4. Delmon Youngs sprained left fat says:

At least fans know you’re supposed to suck worse as you get later into your 20’s.

• Chummy Z says:

Nice name

5. Argoyle says:

Do we know if these exuberant fan projections from years past were off the mark?

• Anon21 says:

He says right in the article that fans annually overpredict WAR (presumably just for the players they project) by 20%.

• Argoyle says:

I knew skimming would pay off

• futant462 says:

But after normalizing for that, the point stands, which is more accurate. Seems like an obvious ommision

• philosofool says:
FanGraphs Supporting Member

It would be a fun discovery to learn that twenty four and under players are on average half a win better than the next best age group, but it would also be pretty surprising.

• Argoyle says:

But the 25-28 group would include more mediocre and less talented players than the under 24 set, no?

• Anon21 says:

Less talented, yes; less productive, probably not.

• Argoyle says:

It’s at least an open question to my mind. The best of the 25-28 group will likely be better, but more of the under-24 group may congregate around 2-3 WAR, while more 25-28-yr old players are closer to replacement level.

Maybe not likely, but it’s possible.

• philosofool says:
FanGraphs Supporting Member

Remeber that talented 24 year o,ds graduate to being players in their prime, they survive and often improve while less talented players are selectd out of the pool.

• Anon21 says:

Possible, sure, but I think we’re on fairly firm ground thinking the relationship goes the other way. Young, unproductive, but toolsy players are more likely to receive playing time (particularly on noncontenders) than older nonproductive players, who are usually presumed to have reached whatever potential they have.

• Argoyle says:

It seems there are a fair amount of guys aged 26, 27 whose ceiling is around 2 WAR and are more likely to give you 0.5-1.5 WAR but are plugged into to fill holes in lineups and the back end of rotations, even on contending teams. These guys are “solid.”

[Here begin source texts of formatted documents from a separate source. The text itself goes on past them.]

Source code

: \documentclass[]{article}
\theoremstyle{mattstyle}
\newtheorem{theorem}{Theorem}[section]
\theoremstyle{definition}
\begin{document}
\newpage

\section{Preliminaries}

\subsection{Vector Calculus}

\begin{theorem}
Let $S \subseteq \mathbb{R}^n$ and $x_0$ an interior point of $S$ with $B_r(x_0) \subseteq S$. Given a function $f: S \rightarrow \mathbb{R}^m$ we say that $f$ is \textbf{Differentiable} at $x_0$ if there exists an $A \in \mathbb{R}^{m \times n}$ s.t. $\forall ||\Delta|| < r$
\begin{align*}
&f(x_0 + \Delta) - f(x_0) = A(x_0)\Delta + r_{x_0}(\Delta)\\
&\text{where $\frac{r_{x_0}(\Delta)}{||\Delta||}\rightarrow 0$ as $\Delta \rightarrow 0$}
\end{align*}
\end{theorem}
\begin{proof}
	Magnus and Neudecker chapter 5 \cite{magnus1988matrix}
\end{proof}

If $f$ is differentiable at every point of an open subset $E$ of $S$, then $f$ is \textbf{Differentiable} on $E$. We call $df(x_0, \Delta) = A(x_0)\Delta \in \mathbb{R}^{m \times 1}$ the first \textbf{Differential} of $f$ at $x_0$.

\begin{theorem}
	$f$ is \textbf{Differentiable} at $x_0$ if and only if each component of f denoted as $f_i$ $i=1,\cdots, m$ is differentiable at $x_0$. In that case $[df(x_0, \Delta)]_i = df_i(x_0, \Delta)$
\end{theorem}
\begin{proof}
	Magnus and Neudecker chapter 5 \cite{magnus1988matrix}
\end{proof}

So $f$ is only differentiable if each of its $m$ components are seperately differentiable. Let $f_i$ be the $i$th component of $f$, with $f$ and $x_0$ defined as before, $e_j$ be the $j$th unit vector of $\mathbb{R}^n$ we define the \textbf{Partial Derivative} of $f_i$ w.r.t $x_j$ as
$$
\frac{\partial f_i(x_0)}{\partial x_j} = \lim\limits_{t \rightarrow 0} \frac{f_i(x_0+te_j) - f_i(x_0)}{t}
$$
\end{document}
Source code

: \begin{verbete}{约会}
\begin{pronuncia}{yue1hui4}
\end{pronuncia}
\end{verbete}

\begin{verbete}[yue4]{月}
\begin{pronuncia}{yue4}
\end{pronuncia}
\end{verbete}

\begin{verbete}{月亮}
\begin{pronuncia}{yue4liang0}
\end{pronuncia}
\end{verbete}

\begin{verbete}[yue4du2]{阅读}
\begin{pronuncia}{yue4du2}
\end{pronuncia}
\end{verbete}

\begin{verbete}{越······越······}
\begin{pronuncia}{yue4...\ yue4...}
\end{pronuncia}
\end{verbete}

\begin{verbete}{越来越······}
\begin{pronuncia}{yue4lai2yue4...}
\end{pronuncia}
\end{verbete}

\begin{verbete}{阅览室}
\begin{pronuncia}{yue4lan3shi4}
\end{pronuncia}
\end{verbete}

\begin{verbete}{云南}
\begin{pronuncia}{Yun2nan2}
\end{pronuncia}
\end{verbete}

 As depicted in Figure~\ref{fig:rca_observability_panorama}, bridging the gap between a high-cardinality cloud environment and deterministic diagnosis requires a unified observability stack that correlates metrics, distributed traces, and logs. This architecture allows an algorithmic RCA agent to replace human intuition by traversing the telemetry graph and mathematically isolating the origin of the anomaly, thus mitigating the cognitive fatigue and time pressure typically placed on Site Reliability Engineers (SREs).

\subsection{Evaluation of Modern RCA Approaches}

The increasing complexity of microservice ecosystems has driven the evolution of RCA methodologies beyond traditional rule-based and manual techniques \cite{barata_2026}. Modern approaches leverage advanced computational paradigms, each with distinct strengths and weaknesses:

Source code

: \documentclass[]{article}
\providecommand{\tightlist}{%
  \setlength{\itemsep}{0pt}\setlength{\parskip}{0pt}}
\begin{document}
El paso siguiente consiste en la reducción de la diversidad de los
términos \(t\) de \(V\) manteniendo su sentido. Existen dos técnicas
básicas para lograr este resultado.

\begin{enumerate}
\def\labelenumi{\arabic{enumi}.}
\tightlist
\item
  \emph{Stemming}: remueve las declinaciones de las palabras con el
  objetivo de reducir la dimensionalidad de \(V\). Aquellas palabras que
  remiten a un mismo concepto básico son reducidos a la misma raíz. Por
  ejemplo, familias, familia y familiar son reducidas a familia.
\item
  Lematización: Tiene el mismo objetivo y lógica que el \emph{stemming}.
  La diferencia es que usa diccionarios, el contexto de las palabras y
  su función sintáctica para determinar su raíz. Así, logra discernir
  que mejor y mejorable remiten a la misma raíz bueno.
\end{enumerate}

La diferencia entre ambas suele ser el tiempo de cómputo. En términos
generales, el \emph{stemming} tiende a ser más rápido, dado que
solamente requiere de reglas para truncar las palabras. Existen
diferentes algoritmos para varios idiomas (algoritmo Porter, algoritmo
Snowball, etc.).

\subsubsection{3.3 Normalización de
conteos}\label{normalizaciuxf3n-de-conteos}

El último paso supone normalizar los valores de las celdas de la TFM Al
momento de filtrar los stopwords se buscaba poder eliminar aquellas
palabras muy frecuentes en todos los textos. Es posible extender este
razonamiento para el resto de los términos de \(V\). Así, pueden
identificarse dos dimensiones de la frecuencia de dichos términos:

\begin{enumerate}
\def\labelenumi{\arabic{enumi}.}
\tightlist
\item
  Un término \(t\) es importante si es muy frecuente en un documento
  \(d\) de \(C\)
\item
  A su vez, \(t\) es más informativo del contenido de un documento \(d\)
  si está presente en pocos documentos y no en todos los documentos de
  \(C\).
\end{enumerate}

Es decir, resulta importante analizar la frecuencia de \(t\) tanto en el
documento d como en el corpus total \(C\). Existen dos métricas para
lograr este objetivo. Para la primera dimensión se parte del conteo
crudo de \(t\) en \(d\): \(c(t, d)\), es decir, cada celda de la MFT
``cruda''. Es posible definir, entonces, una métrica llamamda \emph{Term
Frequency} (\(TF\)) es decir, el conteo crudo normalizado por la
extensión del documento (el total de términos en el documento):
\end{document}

So, you are not a fan anymore Dave?

• boss says:

#### +12

• smiley54663 says:

Dave’s a robot

• Steve 1 says:

Guess that’s what happens when you’re a Mariners fan that moves to North Carolina.

7. HAL 9000 says:

I know I’ve made some very poor decisions recently, but I can give you my complete assurance that my work will be back to normal. I’ve still got the greatest enthusiasm and confidence in the mission. And I want to help you.

8. Tom in Ohio says:

George W. Bush did 9-11

• Well-Beered Englishman says:

Barry Bonds did 756

I would assume that the sample of Fans projecting would probably be skewed towards projecting players on their favorite teams, as opposed to random samples, no? I certainly know of a certain subset of the general fanbase that believes that the Baltimore Orioles are favorites in the AL East this year, for example. Steve Johnson and Miguel Gonzalez don’t actually project to be good this year, right?

10. Ben says:

So if the fans overproject WAR by 20% every year, how close does Steamer get every year?

• Rudy Gamble says:

I reviewed 2012 Steamer, FanGraphs Fans, and a gaggle of other projections from a Fantasy perspective (http://razzball.com/fantasy-baseball-projections-review-2012/).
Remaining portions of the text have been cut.